# Electric Eel Model C Videos



## Will (Jun 6, 2010)

As requested a video of the Electric Eel Dual Cable self feeding. As you can see I have no hands on the machine and it pulls itself into the pipe. I'll post a better video is a few minutes when it's done unloading.


----------



## highpoint (Mar 3, 2009)

Lol


----------



## plbgbiz (Aug 27, 2010)

What happens when the cable binds up in broken pipe or roots?


----------



## tungsten plumb (Apr 15, 2010)

Will said:


> As requested a video of the Electric Eel Dual Cable self feeding. As you can see I have no hands on the machine and it pulls itself into the pipe. I'll post a better video is a few minutes when it's done unloading.
> 
> Electric Eel 1.25" Dual Cable Pulling Power - YouTube


Hey Will make a video of you using the drill and eel if you get a chance. I saw the one Rod made but I'd like to see it from another perspective.


----------



## Will (Jun 6, 2010)

Here is a better video


http://www.youtube.com/watch?v=HcQ2EDy_XbI&feature=youtu.be


----------



## Will (Jun 6, 2010)

plbgbiz said:


> What happens when the cable binds up in broken pipe or roots?

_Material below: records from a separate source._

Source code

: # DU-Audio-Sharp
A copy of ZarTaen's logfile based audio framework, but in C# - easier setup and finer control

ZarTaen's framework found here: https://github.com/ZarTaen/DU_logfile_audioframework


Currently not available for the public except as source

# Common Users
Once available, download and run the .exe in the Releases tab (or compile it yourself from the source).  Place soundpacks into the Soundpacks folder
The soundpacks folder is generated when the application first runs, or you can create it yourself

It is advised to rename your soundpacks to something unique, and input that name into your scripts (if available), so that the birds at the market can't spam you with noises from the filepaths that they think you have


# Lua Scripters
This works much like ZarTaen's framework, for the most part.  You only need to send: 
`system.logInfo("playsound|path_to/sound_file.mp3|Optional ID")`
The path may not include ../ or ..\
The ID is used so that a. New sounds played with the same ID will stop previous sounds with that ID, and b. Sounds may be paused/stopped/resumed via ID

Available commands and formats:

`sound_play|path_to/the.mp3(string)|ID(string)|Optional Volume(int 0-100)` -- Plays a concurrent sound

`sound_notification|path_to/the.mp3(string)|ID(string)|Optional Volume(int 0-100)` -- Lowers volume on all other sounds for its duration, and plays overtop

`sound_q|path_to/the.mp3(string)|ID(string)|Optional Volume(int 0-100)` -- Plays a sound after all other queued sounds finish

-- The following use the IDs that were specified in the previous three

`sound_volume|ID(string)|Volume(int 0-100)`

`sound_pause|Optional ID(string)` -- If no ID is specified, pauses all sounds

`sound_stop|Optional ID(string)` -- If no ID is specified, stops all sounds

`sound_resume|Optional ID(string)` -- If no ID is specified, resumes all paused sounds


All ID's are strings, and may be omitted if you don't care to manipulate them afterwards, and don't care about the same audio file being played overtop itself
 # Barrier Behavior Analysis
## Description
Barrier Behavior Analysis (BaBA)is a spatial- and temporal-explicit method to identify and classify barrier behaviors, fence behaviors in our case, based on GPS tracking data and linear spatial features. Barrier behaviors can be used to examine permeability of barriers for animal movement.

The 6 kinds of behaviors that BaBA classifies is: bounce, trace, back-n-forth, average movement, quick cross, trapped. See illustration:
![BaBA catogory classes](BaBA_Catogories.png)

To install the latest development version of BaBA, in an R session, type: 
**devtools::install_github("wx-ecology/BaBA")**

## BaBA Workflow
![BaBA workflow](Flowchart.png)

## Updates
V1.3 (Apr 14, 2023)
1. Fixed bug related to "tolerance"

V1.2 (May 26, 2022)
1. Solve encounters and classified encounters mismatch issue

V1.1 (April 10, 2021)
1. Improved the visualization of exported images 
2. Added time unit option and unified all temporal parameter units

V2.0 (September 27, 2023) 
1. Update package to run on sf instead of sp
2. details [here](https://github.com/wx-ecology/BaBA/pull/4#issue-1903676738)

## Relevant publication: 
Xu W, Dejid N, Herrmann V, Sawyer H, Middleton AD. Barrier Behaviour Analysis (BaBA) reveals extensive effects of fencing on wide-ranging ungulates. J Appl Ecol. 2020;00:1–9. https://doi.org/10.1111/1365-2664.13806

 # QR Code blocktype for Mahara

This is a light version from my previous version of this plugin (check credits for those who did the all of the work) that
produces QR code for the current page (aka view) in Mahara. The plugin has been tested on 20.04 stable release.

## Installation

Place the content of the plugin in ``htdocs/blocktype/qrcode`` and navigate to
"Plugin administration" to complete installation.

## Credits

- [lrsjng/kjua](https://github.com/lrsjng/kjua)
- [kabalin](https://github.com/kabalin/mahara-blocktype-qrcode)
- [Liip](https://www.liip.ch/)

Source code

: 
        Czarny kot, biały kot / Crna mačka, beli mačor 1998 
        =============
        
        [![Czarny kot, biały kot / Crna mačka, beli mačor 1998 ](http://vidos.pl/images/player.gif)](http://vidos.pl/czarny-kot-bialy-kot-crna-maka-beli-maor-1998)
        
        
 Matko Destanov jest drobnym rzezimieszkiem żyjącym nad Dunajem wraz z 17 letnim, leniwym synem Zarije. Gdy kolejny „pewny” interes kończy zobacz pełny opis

The video I post is just to show that the cable will feed itself into the pipe. I never operate the machine in that way. I always have my hands on the machine.

I have the clutch set at 100 lbs of torque so yo can tell when it hits a bad section or root mass. The motor will have a "different" sound to it when it hits a tough section, also the cable stop feeding into the pipe letting you know you have hit a tough section. You can crank the clutch to a higher setting, but you when run the risk of cable or pipe damage. I've found that 100 lbs is more than enough to clear any blockage if it is cleanable.


----------



## Will (Jun 6, 2010)

tungsten plumb said:


> Hey Will make a video of you using the drill and eel if you get a chance. I saw the one Rod made but I'd like to see it from another perspective.



I'll see what I can do, that one will be harder, I'll need a spotter. I only use the Drill for Roof Vents, Model C works alot better on the ground. I've had the Model C on roofs too before, tough getting that beast up there though.


----------



## tungsten plumb (Apr 15, 2010)

Will said:


> I'll see what I can do, that one will be harder, I'll need a spotter. I only use the Drill for Roof Vents, Model C works alot better on the ground. I've had the Model C on roofs too before, tough getting that beast up there though.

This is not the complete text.